SING: Semantic Image Communications using Null-Space and INN-Guided Diffusion Models
Jiakang Chen, Selim F. Yilmaz, Di You, Pier Luigi Dragotti, Deniz Gündüz
TL;DR
SING reframes wireless image transmission with DeepJSCC as an inverse problem and enhances perceptual quality under harsh channel conditions by integrating diffusion priors. It introduces two stages: SING-Zero, a zero-shot method that linearly approximates the degradation and uses range-null-space guidance to restore images, and SING-INN, which models non-linear degradation with a conditional INN conditioned on channel SNR to refine diffusion-based reconstructions. The approach is encoder/decoder-agnostic and can operate without transmitter modification, demonstrating superior perceptual performance (LPIPS) and robust generalization to data distribution shifts, including extreme BCR/SNR and cross-dataset transfers. The experimental results on CelebA-HQ (and tests with TinyImageNet mismatch) show that SING improves over DeepJSCC and InverseJSCC, especially in perceptual quality, by effectively leveraging diffusion priors in an inverse-problem framework. Overall, SING offers a practical, diffusion-guided solution for semantic communications with strong robustness and minimal changes to the physical layer.
Abstract
Joint source-channel coding systems based on deep neural networks (DeepJSCC) have recently demonstrated remarkable performance in wireless image transmission. Existing methods primarily focus on minimizing distortion between the transmitted image and the reconstructed version at the receiver, often overlooking perceptual quality.
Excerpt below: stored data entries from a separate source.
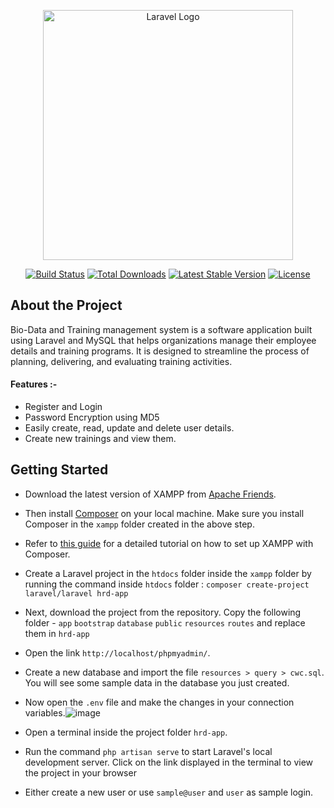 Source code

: <p align="center"><a href="https://laravel.com" target="_blank"><img src="https://raw.githubusercontent.com/laravel/art/master/logo-lockup/5%20SVG/2%20CMYK/1%20Full%20Color/laravel-logolockup-cmyk-red.svg" width="400" alt="Laravel Logo"></a></p>

<p align="center">
<a href="https://github.com/laravel/framework/actions"><img src="https://github.com/laravel/framework/workflows/tests/badge.svg" alt="Build Status"></a>
<a href="https://packagist.org/packages/laravel/framework"><img src="https://img.shields.io/packagist/dt/laravel/framework" alt="Total Downloads"></a>
<a href="https://packagist.org/packages/laravel/framework"><img src="https://img.shields.io/packagist/v/laravel/framework" alt="Latest Stable Version"></a>
<a href="https://packagist.org/packages/laravel/framework"><img src="https://img.shields.io/packagist/l/laravel/framework" alt="License"></a>
</p>

## About the Project

Bio-Data and Training management system is a software application built using Laravel and MySQL that helps organizations manage their employee details and training programs. It is designed to streamline the process of planning, delivering, and evaluating training activities.
#### Features :-
- Register and Login
- Password Encryption using MD5
- Easily create, read, update and delete user details.
- Create new trainings and view them.



## Getting Started
- Download the latest version of XAMPP from [Apache Friends](https://www.apachefriends.org/).
- Then install [Composer](https://getcomposer.org/download/) on your local machine. Make sure you install Composer in the `xampp` folder created in the above step.
- Refer to [this guide](https://www.thecodedeveloper.com/install-composer-windows-xampp/) for a detailed tutorial on how to set up XAMPP with Composer.
- Create a Laravel project in the `htdocs` folder inside the `xampp` folder by running the command inside `htdocs` folder : `composer create-project laravel/laravel hrd-app`
- Next, download the project from the repository. Copy the following folder - `app` `bootstrap` `database` `public` `resources` `routes` and replace them in `hrd-app`
- Open the link `http://localhost/phpmyadmin/`.
- Create a new database and import the file `resources > query > cwc.sql`. You will see some sample data in the database you just created.
- Now open the `.env` file and make the changes in your connection variables.![image](https://github.com/kaavyabaranwal/HRD-Support-Portal-2.0/assets/99530509/0ec89e8b-9b84-48e3-b0bc-5ac4822a306f)

- Open a terminal inside the project folder `hrd-app`.
- Run the command `php artisan serve` to start Laravel's local development server. Click on the link displayed in the terminal to view the project in your browser
- Either create a new user or use `sample@user` and `user` as sample login.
This can lead to severe perceptual degradation when transmitting images under extreme conditions, such as low bandwidth compression ratios (BCRs) and low signal-to-noise ratios (SNRs). In this work, we propose SING, a novel two-stage JSCC framework that formulates the recovery of high-quality source images from corrupted reconstructions as an inverse problem. Depending on the availability of information about the DeepJSCC encoder/decoder and the channel at the receiver, SING can either approximate the stochastic degradation as a linear transformation, or leverage invertible neural networks (INNs) for precise modeling. Both approaches enable the seamless integration of diffusion models into the reconstruction process, enhancing perceptual quality. Experimental results demonstrate that SING outperforms DeepJSCC and other approaches, delivering superior perceptual quality even under extremely challenging conditions, including scenarios with significant distribution mismatches between the training and test data.